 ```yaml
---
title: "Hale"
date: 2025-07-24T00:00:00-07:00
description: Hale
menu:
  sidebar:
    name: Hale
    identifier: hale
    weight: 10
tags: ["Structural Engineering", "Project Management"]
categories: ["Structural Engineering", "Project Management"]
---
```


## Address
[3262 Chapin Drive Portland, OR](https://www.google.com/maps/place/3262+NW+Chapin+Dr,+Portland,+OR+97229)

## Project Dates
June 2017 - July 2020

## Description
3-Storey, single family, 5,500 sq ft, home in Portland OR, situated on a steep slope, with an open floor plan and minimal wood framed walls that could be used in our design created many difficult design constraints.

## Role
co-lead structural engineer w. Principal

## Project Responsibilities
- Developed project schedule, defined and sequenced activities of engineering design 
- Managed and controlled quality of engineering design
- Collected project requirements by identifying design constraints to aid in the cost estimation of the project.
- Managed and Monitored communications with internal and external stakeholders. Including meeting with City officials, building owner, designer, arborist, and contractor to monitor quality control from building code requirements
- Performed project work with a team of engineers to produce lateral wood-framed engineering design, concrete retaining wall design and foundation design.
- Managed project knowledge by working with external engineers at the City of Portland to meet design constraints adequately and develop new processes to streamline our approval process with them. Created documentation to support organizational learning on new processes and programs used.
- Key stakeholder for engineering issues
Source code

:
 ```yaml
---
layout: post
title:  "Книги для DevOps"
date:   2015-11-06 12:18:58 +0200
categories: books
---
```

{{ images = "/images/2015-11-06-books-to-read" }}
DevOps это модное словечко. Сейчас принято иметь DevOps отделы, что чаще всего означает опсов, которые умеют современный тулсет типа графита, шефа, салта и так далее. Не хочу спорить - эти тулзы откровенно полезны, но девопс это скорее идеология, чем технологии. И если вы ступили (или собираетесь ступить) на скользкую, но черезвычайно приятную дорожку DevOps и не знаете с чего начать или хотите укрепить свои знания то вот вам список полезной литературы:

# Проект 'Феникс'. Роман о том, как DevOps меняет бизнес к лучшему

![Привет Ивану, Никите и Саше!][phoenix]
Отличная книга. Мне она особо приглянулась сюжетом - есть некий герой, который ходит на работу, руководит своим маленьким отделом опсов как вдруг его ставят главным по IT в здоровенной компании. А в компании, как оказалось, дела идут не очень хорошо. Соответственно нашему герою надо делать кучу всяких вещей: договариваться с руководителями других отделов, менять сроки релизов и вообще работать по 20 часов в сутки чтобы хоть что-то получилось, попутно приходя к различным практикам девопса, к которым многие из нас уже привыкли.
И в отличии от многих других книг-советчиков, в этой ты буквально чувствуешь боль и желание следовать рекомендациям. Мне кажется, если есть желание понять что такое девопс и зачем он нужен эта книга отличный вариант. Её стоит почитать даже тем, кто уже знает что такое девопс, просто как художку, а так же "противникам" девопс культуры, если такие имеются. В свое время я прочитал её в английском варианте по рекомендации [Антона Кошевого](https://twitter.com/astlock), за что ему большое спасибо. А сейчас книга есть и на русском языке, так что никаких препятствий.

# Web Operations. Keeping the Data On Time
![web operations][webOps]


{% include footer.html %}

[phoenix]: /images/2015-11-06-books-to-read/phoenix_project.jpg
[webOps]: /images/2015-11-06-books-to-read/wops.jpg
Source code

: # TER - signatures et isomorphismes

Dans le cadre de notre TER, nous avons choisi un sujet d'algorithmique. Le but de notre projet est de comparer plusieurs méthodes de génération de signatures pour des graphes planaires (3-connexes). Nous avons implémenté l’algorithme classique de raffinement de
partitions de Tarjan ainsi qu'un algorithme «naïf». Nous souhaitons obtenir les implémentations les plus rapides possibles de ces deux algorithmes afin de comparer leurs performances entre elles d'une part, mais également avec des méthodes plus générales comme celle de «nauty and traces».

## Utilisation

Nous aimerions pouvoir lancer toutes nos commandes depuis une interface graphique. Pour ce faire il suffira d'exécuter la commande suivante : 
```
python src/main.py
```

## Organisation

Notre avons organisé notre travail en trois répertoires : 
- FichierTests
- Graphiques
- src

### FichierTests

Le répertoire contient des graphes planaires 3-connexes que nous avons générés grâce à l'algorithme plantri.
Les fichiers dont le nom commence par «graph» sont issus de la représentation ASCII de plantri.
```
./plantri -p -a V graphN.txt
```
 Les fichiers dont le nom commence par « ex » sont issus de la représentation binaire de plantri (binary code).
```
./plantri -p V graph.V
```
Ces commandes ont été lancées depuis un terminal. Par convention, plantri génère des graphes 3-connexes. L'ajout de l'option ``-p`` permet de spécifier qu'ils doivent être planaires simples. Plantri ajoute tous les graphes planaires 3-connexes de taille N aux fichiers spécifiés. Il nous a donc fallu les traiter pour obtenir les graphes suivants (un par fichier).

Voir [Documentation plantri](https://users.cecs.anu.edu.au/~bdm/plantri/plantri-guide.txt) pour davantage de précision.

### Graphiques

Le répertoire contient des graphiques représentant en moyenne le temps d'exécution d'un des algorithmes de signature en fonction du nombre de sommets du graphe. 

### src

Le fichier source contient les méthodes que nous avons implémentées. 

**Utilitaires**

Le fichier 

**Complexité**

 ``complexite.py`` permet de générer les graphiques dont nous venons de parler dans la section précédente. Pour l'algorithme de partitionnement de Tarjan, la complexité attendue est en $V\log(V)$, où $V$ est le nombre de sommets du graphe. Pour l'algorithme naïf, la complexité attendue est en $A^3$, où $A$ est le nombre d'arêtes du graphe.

------

- _Exercise aim_:
Quote verbatim the opening lines of the listing above, ending with the line where "- Managed and controlled" appears; include both endpoints and nothing more.

- _Reply to the task_:
 ```yaml
---
title: "Hale"
date: 2025-07-24T00:00:00-07:00
description: Hale
menu:
  sidebar:
    name: Hale
    identifier: hale
    weight: 10
tags: ["Structural Engineering", "Project Management"]
categories: ["Structural Engineering", "Project Management"]
---
```


## Address
[3262 Chapin Drive Portland, OR](https://www.google.com/maps/place/3262+NW+Chapin+Dr,+Portland,+OR+97229)

## Project Dates
June 2017 - July 2020

## Description
3-Storey, single family, 5,500 sq ft, home in Portland OR, situated on a steep slope, with an open floor plan and minimal wood framed walls that could be used in our design created many difficult design constraints.

## Role
co-lead structural engineer w. Principal

## Project Responsibilities
- Developed project schedule, defined and sequenced activities of engineering design 
- Managed and controlled quality of engineering design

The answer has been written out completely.